May 9, 2004

JEWEL OUT OF THE CROWN:

Democratic model for developing nations (BRAHMA CHELLANEY, 5/09/04, Japan Times)

At a time when international terrorism has intensified debate on the potential role of democracy in moderating extremist trends, the world's largest-ever election in India is a reminder that democracy and freedom are not luxuries but central to the building of stable, pluralistic and prospering states.

In a world in which rapid economic growth has usually been set in motion through political autocracy, India presents itself as a commendable democratic model of modernization. Even as Indian voters have regularly thrown out politicians who became too big for their boots, India has quietly moved from being an emblem of poverty to being a brainy nation threatening to steal high-tech jobs from the West.

Despite the important challenges it faces, India has the satisfaction of having one of the world's fastest-growing economies. With 10.4 percent GDP growth in the last quarter of 2003, India -- the world's back office -- is proving more than a match for next-door China, the largest autocracy and the world's back factory for cheap consumer goods to the West.
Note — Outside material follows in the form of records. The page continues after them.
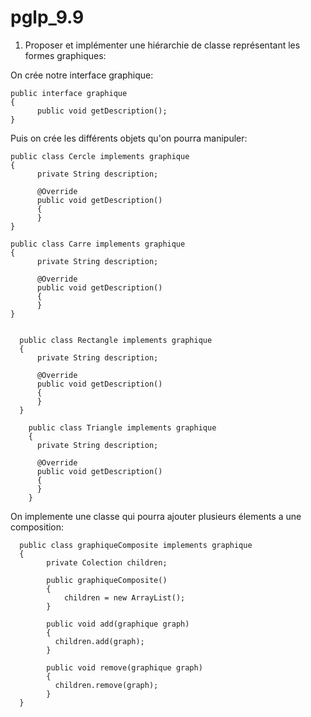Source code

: # pglp_9.9

1) Proposer et implémenter une hiérarchie de classe représentant les formes graphiques:

On crée notre interface graphique:

    public interface graphique
    {
          public void getDescription();
    }
    
Puis on crée les différents objets qu'on pourra manipuler:

    public class Cercle implements graphique
    {
          private String description;
          
          @Override
          public void getDescription()
          {
          }
    }
    
    public class Carre implements graphique
    {
          private String description;
          
          @Override
          public void getDescription()
          {
          }
    }
    
    
      public class Rectangle implements graphique
      {
          private String description;
          
          @Override
          public void getDescription()
          {
          }
      }
    
        public class Triangle implements graphique
        {
          private String description;
          
          @Override
          public void getDescription()
          {
          }
        }
        
   On implemente une classe qui pourra ajouter plusieurs élements a une composition:
   
      public class graphiqueComposite implements graphique
      {
            private Colection children;
            
            public graphiqueComposite()
            {
                children = new ArrayList();
            }
            
            public void add(graphique graph)
            {
              children.add(graph);
            }
            
            public void remove(graphique graph)
            {
              children.remove(graph);
            }
      }
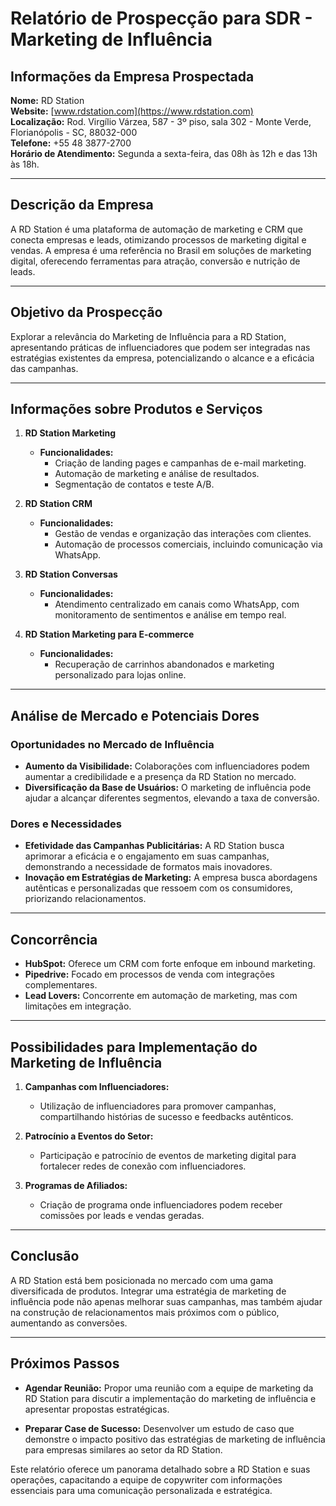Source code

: # Relatório de Prospecção para SDR - Marketing de Influência

## Informações da Empresa Prospectada
**Nome:** RD Station  
**Website:** [www.rdstation.com](https://www.rdstation.com)  
**Localização:** Rod. Virgílio Várzea, 587 - 3º piso, sala 302 - Monte Verde, Florianópolis - SC, 88032-000  
**Telefone:** +55 48 3877-2700  
**Horário de Atendimento:** Segunda a sexta-feira, das 08h às 12h e das 13h às 18h.

---

## Descrição da Empresa
A RD Station é uma plataforma de automação de marketing e CRM que conecta empresas e leads, otimizando processos de marketing digital e vendas. A empresa é uma referência no Brasil em soluções de marketing digital, oferecendo ferramentas para atração, conversão e nutrição de leads.

---

## Objetivo da Prospecção
Explorar a relevância do Marketing de Influência para a RD Station, apresentando práticas de influenciadores que podem ser integradas nas estratégias existentes da empresa, potencializando o alcance e a eficácia das campanhas.

---

## Informações sobre Produtos e Serviços
1. **RD Station Marketing**
   - **Funcionalidades:**
     - Criação de landing pages e campanhas de e-mail marketing.
     - Automação de marketing e análise de resultados.
     - Segmentação de contatos e teste A/B.
  
2. **RD Station CRM**
   - **Funcionalidades:**
     - Gestão de vendas e organização das interações com clientes.
     - Automação de processos comerciais, incluindo comunicação via WhatsApp.
  
3. **RD Station Conversas**
   - **Funcionalidades:**
     - Atendimento centralizado em canais como WhatsApp, com monitoramento de sentimentos e análise em tempo real.
  
4. **RD Station Marketing para E-commerce**
   - **Funcionalidades:**
     - Recuperação de carrinhos abandonados e marketing personalizado para lojas online.

---

## Análise de Mercado e Potenciais Dores

### Oportunidades no Mercado de Influência
- **Aumento da Visibilidade:** Colaborações com influenciadores podem aumentar a credibilidade e a presença da RD Station no mercado.
- **Diversificação da Base de Usuários:** O marketing de influência pode ajudar a alcançar diferentes segmentos, elevando a taxa de conversão.

### Dores e Necessidades
- **Efetividade das Campanhas Publicitárias:** A RD Station busca aprimorar a eficácia e o engajamento em suas campanhas, demonstrando a necessidade de formatos mais inovadores.
- **Inovação em Estratégias de Marketing:** A empresa busca abordagens autênticas e personalizadas que ressoem com os consumidores, priorizando relacionamentos.

---

## Concorrência
- **HubSpot:** Oferece um CRM com forte enfoque em inbound marketing.
- **Pipedrive:** Focado em processos de venda com integrações complementares.
- **Lead Lovers:** Concorrente em automação de marketing, mas com limitações em integração.

---

## Possibilidades para Implementação do Marketing de Influência
1. **Campanhas com Influenciadores:**
   - Utilização de influenciadores para promover campanhas, compartilhando histórias de sucesso e feedbacks autênticos.
  
2. **Patrocínio a Eventos do Setor:**
   - Participação e patrocínio de eventos de marketing digital para fortalecer redes de conexão com influenciadores.
  
3. **Programas de Afiliados:**
   - Criação de programa onde influenciadores podem receber comissões por leads e vendas geradas.

---

## Conclusão
A RD Station está bem posicionada no mercado com uma gama diversificada de produtos. Integrar uma estratégia de marketing de influência pode não apenas melhorar suas campanhas, mas também ajudar na construção de relacionamentos mais próximos com o público, aumentando as conversões.

---

## Próximos Passos
- **Agendar Reunião:** Propor uma reunião com a equipe de marketing da RD Station para discutir a implementação do marketing de influência e apresentar propostas estratégicas.
  
- **Preparar Case de Sucesso:** Desenvolver um estudo de caso que demonstre o impacto positivo das estratégias de marketing de influência para empresas similares ao setor da RD Station.

Este relatório oferece um panorama detalhado sobre a RD Station e suas operações, capacitando a equipe de copywriter com informações essenciais para uma comunicação personalizada e estratégica.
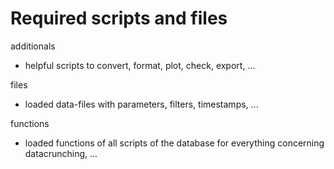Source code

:# Required scripts and files

additionals
- helpful scripts to convert, format, plot, check, export, ...

files
- loaded data-files with parameters, filters, timestamps, ...

functions
- loaded functions of all scripts of the database for everything concerning datacrunching, ...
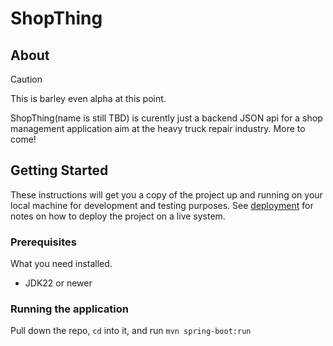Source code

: # ShopThing

## About <a name = "about"></a>
> [!CAUTION]
> This is barley even alpha at this point.

ShopThing(name is still TBD) is curently just a backend JSON api for a shop management application aim at the heavy truck repair industry. More to come!

## Getting Started <a name = "getting_started"></a>
These instructions will get you a copy of the project up and running on your local machine for development and testing purposes. See [deployment](#deployment) for notes on how to deploy the project on a live system.

### Prerequisites
What you need installed.
- JDK22 or newer

### Running the application 
Pull down the repo, `cd` into it, and run `mvn spring-boot:run`
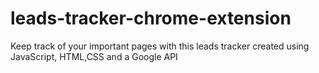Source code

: # leads-tracker-chrome-extension
Keep track of your important pages with this leads tracker created using JavaScript, HTML,CSS and a Google API 
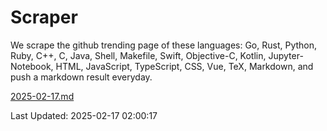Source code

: # Scraper

We scrape the github trending page of these languages: Go, Rust, Python, Ruby, C++, C, Java, Shell, Makefile, Swift, Objective-C, Kotlin, Jupyter-Notebook, HTML, JavaScript, TypeScript, CSS, Vue, TeX, Markdown, and push a markdown result everyday.

[2025-02-17.md](https://github.com/cumthxy/github-trending-backup/blob/master/2025-02-17.md)

Last Updated: 2025-02-17 02:00:17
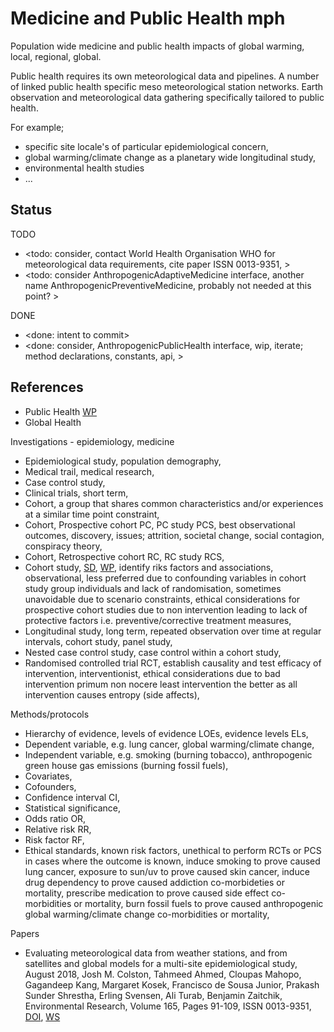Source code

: # Medicine and Public Health mph

Population wide medicine and public health impacts of global warming, local, regional, global. 

Public health requires its own meteorological data and pipelines. A number of linked public health specific meso meteorological station networks. Earth observation and meteorological data gathering specifically tailored to public health.

For example;
* specific site locale's of particular epidemiological concern, 
* global warming/climate change as a planetary wide longitudinal study, 
* environmental health studies
* ...

## Status

TODO
* <todo: consider, contact World Health Organisation WHO for meteorological data requirements, cite paper ISSN 0013-9351, >
* <todo: consider AnthropogenicAdaptiveMedicine interface, another name AnthropogenicPreventiveMedicine, probably not needed at this point? >

DONE
* <done: intent to commit>
* <done: consider, AnthropogenicPublicHealth interface, wip, iterate; method declarations, constants, api, >

## References

* Public Health [WP](https://en.wikipedia.org/wiki/Public_health)
* Global Health

Investigations - epidemiology, medicine
* Epidemiological study, population demography, 
* Medical trail, medical research, 
* Case control study, 
* Clinical trials, short term, 
* Cohort, a group that shares common characteristics and/or experiences at a similar time point constraint, 
* Cohort, Prospective cohort PC, PC study PCS, best observational outcomes, discovery, issues; attrition, societal change, social contagion, conspiracy theory, 
* Cohort, Retrospective cohort RC, RC study RCS, 
* Cohort study, [SD](https://www.sciencedirect.com/topics/agricultural-and-biological-sciences/cohort-studies), [WP](https://en.wikipedia.org/wiki/Cohort_study), identify riks factors and associations, observational, less preferred due to confounding variables in cohort study group individuals and lack of randomisation, sometimes unavoidable due to scenario constraints, ethical considerations for prospective cohort studies due to non intervention leading to lack of protective factors i.e. preventive/corrective treatment measures, 
* Longitudinal study, long term, repeated observation over time at regular intervals, cohort study, panel study, 
* Nested case control study, case control within a cohort study, 
* Randomised controlled trial RCT, establish causality and test efficacy of intervention, interventionist, ethical considerations due to bad intervention primum non nocere least intervention the better as all intervention causes entropy (side affects), 


Methods/protocols
* Hierarchy of evidence, levels of evidence LOEs,  evidence levels ELs, 
* Dependent variable, e.g. lung cancer, global warming/climate change, 
* Independent variable, e.g. smoking (burning tobacco), anthropogenic green house gas emissions (burning fossil fuels),  
* Covariates, 
* Cofounders, 
* Confidence interval CI, 
* Statistical significance, 
* Odds ratio OR, 
* Relative risk RR, 
* Risk factor RF, 
* Ethical standards, known risk factors, unethical to perform RCTs or PCS in cases where the outcome is known, induce smoking to prove caused lung cancer, exposure to sun/uv to prove caused skin cancer, induce drug dependency to prove caused addiction co-morbideties or mortality, prescribe medication to prove caused side effect co-morbidities or mortality, burn fossil fuels to prove caused anthropogenic global warming/climate change co-morbidities or mortality, 

Papers
* Evaluating meteorological data from weather stations, and from satellites and global models for a multi-site epidemiological study, August 2018, Josh M. Colston, Tahmeed Ahmed, Cloupas Mahopo, Gagandeep Kang, Margaret Kosek, Francisco de Sousa Junior, Prakash Sunder Shrestha, Erling Svensen, Ali Turab, Benjamin Zaitchik, Environmental Research, Volume 165, Pages 91-109, ISSN 0013-9351, [DOI](https://doi.org/10.1016/j.envres.2018.02.027), [WS](https://www.sciencedirect.com/science/article/pii/S0013935118300926)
In fact, through superior corporate performance, a globally competitive service industry and a rising consumption base that diminishes reliance on exports as the growth engine, India's model assures steadier, sturdier development and higher returns for investors than the Asian "tigers."

India demonstrates that democratic politics and market economics blend nicely for developing nations and that they need not follow the model set by South Korea, Taiwan, Thailand and some other states, which first achieved impressive economic growth under authoritarian rule before moving to democracy under pressure from their burgeoning middle classes.

Autocratic rule is addictive and, as exemplified by Singapore, a transferral to a full-fledged democracy can at times be difficult to achieve. Another lesson is that democracy takes roots through self-choice, not through imposition from outside in the way the United States is seeking to do in Iraq and Afghanistan.


Yes, being a British colony for a century is a perfectly acceptable alternative avenue to democracy.

Posted by Orrin Judd at May 9, 2004 8:42 AM
Comments

Is Brahma Chellaney saying that living under an oppressive dictatorship is preferable to being forced to live in a democracy ?

Also, it's ironic that this would appear in the 'Japan Times', since at the national level, the Japanese gov't is as "democratic" as Mexico was under the PRI.

Posted by: Michael Herdegen at May 10, 2004 12:50 AM

But is the signal triumph of democracy-building.